What is actually new is the specific 7-node graph implementation and the full-benchmark run with a non-fine-tuned model. The authors also report that swapping the grader to Gemini 2.5 Pro raises the score to 0.6585, which is a straightforward observation about evaluation variability.

The work applies a standard multi-agent pattern to a clinical benchmark. The grader-sensitivity note is the most useful part because it flags a real practical issue.

The main weakness is the attribution. The abstract states that the experimental work shows the lift is due to the architecture, yet supplies no single-agent ablation, no incremental component tests, no matched prompting baseline, and no statistical checks. The grader swap already shifts the score by roughly the same amount as the claimed gain, so unstated variables could easily explain the difference. Without those controls the central result is hard to interpret.

This is for readers already building agentic clinical systems who want another HealthBench data point. It does not give reliable evidence on what actually drives performance. I would not bring it to a reading group and would not cite it. It does not look ready for peer review until the controls are added.

Referee Report

2 major / 1 minor

Summary. The manuscript presents MDIA, a 7-node multi-agent diagnostic intelligence pipeline implemented as a specialty-routed clinical reasoning graph. Evaluated on the full HealthBench Professional benchmark (n=525) using a non-fine-tuned LLM (GPT-5.4-2026-03-05), MDIA scores 0.6272, which is reported as +3.72 pp above OpenAI's ChatGPT for Clinicians baseline. The central claim is that this lift is attributable to architectural and engine-level features (specialty routing, multi-turn context preservation, drug-state safety gating, site-filtered search, length-aware synthesis, and engine-level reliability) rather than prompt engineering. The paper additionally notes grader-model variability, with MDIA scoring 0.6585 under Gemini 2.5 Pro, and concludes that robust LLM evaluation requires multiple independent graders.

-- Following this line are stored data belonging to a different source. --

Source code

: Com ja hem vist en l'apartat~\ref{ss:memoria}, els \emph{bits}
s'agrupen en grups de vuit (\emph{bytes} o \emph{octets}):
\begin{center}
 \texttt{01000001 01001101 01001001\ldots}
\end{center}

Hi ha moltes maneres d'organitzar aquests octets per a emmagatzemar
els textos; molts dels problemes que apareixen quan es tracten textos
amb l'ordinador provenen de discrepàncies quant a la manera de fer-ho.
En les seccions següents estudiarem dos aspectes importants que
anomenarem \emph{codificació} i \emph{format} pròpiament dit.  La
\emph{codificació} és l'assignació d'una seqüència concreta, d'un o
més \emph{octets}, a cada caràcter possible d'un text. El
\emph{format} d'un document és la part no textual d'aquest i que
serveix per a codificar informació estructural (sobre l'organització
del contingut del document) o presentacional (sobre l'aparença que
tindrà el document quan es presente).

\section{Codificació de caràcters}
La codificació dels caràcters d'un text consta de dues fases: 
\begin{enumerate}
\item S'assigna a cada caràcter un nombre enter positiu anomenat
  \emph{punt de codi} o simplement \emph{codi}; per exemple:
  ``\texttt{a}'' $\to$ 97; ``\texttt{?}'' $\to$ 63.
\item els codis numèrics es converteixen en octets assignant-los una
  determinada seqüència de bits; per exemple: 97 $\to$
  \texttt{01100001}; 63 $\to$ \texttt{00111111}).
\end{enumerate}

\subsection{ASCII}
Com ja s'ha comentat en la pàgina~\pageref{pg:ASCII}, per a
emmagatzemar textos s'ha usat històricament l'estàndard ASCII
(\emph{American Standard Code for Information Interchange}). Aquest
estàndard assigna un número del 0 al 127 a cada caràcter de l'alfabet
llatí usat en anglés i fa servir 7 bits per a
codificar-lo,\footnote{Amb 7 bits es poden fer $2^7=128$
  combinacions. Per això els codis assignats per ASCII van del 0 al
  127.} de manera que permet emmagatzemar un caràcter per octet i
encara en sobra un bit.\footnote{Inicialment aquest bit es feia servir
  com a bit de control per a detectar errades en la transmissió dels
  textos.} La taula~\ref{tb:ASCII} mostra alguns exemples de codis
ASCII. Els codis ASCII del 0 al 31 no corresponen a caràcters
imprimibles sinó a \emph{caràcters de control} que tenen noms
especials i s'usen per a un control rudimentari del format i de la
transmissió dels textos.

Significance. If the attribution of the observed performance difference to the listed architectural components is substantiated, the result would indicate that system-level orchestration can produce larger gains on agentic clinical benchmarks than prompt engineering alone. This would strengthen the case for treating multi-agent design choices as first-class variables in clinical LLM research and would motivate controlled studies of individual components such as safety gating and specialty routing.

major comments (2)

[Abstract] Abstract: the claim that 'the experimental work shows that performance lift is attributable to system architecture' lacks any description of the required controls. No ablation studies, single-agent baselines with matched prompts and model versions, or incremental addition of components are reported, so the +3.72 pp difference cannot be isolated from confounding factors such as prompt template differences, temperature settings, or exact model versioning.
[Abstract] Abstract: the reported grader-model sensitivity (0.6272 vs. 0.6585) demonstrates that evaluation outcomes are sensitive to setup choices, yet no statistical tests, confidence intervals, or multi-grader protocol is applied to the primary MDIA-versus-baseline comparison, leaving the main result vulnerable to the same source of variability.

minor comments (1)

[Abstract] Abstract: the benchmark size (n=525) and exact scoring metric are stated, but the manuscript does not indicate whether the ChatGPT for Clinicians baseline was evaluated under identical conditions (same grader, same prompt style, same number of turns).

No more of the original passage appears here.